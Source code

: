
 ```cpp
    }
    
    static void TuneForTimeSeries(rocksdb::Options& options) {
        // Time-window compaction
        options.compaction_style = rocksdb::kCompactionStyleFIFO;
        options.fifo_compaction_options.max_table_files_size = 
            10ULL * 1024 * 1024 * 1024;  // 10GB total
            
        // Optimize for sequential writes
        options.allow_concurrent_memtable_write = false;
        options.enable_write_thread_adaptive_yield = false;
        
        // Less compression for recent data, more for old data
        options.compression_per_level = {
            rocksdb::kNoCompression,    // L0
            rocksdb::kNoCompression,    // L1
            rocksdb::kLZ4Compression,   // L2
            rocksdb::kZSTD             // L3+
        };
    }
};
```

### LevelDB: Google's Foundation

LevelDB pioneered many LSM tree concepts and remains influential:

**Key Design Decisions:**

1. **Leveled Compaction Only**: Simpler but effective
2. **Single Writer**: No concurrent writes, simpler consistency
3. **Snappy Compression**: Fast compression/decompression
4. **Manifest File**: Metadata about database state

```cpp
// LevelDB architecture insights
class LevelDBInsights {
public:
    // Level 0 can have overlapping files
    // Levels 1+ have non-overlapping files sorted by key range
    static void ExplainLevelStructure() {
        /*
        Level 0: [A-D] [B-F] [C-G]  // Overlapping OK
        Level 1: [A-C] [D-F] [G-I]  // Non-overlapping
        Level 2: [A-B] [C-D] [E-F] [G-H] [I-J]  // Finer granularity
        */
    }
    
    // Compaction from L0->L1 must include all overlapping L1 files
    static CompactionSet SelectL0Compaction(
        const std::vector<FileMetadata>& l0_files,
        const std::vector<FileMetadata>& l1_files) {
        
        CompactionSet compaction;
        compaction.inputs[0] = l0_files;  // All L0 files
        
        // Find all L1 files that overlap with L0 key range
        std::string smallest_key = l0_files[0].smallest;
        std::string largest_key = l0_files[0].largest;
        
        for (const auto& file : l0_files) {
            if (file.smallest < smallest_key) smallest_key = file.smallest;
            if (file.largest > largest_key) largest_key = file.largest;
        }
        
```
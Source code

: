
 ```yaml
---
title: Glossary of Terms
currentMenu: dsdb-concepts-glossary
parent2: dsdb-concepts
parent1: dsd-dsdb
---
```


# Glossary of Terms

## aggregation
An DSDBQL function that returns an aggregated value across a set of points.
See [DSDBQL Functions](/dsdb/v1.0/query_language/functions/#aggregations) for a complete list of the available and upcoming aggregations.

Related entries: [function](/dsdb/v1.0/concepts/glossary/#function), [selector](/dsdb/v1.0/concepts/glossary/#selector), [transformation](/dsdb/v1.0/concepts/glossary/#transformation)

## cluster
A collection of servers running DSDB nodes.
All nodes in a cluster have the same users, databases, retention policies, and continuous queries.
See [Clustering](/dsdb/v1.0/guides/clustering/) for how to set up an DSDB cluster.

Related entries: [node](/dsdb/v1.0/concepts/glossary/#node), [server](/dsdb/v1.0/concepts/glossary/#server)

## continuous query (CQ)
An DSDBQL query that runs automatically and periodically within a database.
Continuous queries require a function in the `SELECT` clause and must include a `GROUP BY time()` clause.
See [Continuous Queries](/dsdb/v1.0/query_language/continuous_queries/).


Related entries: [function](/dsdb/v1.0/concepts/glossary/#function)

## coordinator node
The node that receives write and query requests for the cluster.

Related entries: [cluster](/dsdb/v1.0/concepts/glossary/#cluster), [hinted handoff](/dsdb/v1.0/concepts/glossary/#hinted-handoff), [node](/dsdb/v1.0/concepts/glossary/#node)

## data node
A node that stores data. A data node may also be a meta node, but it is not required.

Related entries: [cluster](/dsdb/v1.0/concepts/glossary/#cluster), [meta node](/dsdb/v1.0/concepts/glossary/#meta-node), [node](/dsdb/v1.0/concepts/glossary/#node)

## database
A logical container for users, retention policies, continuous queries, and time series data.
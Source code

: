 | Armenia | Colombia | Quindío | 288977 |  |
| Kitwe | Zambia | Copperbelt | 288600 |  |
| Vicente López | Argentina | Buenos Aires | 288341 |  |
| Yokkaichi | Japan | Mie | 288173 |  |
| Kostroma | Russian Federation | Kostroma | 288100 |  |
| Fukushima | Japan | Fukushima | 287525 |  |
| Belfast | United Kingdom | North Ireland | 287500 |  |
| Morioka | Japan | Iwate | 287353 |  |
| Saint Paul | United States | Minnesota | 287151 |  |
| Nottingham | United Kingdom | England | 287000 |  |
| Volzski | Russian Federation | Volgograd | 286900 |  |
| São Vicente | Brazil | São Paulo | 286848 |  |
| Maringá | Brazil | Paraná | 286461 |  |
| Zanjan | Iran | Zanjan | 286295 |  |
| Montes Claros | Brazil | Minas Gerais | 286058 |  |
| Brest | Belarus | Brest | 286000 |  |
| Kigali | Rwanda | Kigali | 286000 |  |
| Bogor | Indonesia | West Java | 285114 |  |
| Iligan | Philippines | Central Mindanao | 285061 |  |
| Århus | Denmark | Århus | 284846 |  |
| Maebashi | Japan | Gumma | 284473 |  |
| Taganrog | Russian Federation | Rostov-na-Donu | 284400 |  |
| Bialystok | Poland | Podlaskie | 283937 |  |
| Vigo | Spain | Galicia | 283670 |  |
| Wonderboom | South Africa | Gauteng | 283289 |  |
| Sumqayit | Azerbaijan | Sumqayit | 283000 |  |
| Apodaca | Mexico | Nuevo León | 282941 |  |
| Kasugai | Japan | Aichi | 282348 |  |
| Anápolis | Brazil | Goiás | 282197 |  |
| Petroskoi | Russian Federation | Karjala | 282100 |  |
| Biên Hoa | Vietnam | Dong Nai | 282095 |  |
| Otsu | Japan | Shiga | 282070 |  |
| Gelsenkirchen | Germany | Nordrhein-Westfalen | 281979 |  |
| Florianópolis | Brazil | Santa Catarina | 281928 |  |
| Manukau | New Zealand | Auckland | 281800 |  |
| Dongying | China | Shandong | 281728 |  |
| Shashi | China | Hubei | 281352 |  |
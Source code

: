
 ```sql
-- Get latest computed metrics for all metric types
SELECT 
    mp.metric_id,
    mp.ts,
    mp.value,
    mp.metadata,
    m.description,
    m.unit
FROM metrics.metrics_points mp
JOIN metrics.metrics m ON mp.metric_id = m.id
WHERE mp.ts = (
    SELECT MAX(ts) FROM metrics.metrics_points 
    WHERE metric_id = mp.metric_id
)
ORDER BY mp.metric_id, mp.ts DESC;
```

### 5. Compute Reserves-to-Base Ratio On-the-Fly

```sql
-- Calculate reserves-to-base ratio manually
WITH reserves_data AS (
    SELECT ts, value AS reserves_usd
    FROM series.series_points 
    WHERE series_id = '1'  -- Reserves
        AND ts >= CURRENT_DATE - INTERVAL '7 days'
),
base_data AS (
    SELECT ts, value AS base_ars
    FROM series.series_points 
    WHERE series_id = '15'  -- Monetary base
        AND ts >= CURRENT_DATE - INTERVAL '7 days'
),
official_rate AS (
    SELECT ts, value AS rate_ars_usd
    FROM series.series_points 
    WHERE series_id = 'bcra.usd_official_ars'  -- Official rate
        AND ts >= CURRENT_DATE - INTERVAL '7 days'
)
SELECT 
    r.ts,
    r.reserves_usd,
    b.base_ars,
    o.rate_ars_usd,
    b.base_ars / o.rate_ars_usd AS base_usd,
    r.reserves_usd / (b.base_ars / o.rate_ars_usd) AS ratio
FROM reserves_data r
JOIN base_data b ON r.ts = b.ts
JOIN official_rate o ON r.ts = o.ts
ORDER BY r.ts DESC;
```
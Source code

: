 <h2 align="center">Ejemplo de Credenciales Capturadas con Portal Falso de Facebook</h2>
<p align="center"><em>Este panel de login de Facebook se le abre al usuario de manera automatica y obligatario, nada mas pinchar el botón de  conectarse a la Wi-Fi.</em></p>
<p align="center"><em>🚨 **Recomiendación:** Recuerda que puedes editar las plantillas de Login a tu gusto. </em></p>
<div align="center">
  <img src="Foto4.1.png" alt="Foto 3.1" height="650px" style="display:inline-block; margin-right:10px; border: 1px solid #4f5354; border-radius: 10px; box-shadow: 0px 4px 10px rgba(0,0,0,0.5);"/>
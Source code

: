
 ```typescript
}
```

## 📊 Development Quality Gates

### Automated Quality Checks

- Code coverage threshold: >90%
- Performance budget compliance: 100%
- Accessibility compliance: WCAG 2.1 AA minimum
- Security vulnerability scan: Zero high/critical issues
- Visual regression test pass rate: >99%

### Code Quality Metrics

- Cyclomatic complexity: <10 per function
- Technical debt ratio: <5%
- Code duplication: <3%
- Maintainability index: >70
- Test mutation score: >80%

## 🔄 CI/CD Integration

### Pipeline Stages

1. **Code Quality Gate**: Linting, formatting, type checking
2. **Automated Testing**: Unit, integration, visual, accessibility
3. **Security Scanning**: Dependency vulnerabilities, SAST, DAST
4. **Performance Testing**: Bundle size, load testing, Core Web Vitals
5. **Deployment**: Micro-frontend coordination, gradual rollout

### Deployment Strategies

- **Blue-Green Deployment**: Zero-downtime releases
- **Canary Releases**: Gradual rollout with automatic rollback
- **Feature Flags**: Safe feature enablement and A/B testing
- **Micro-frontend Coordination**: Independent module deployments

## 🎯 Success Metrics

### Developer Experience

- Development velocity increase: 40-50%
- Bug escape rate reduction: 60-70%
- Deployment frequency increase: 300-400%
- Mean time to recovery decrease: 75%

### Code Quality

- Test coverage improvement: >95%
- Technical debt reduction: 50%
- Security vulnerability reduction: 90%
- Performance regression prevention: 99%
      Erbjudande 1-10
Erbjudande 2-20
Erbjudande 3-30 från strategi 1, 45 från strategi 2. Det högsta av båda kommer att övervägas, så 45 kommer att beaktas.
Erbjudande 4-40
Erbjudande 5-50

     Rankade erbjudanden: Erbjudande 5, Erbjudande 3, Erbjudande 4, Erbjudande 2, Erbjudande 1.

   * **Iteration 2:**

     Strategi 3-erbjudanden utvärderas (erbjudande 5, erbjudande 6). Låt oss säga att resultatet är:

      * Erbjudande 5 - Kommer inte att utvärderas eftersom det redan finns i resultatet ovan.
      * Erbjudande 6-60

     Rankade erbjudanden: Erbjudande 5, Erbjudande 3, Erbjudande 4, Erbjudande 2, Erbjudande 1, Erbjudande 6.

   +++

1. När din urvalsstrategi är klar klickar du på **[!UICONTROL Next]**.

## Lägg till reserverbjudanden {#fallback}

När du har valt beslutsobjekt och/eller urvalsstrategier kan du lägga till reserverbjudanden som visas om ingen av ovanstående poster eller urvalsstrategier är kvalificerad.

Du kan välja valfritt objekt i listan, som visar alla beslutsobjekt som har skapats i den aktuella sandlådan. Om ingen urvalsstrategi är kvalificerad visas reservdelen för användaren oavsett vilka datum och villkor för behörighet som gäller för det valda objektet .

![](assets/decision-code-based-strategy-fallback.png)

+---+

* [PROBLEM TO SOLVE]:
Within the records above, each line containing "include" is to be returned.

* [WRITTEN RESPONSE]:
    // Compaction from L0->L1 must include all overlapping L1 files
Continuous queries require a function in the `SELECT` clause and must include a `GROUP BY time()` clause.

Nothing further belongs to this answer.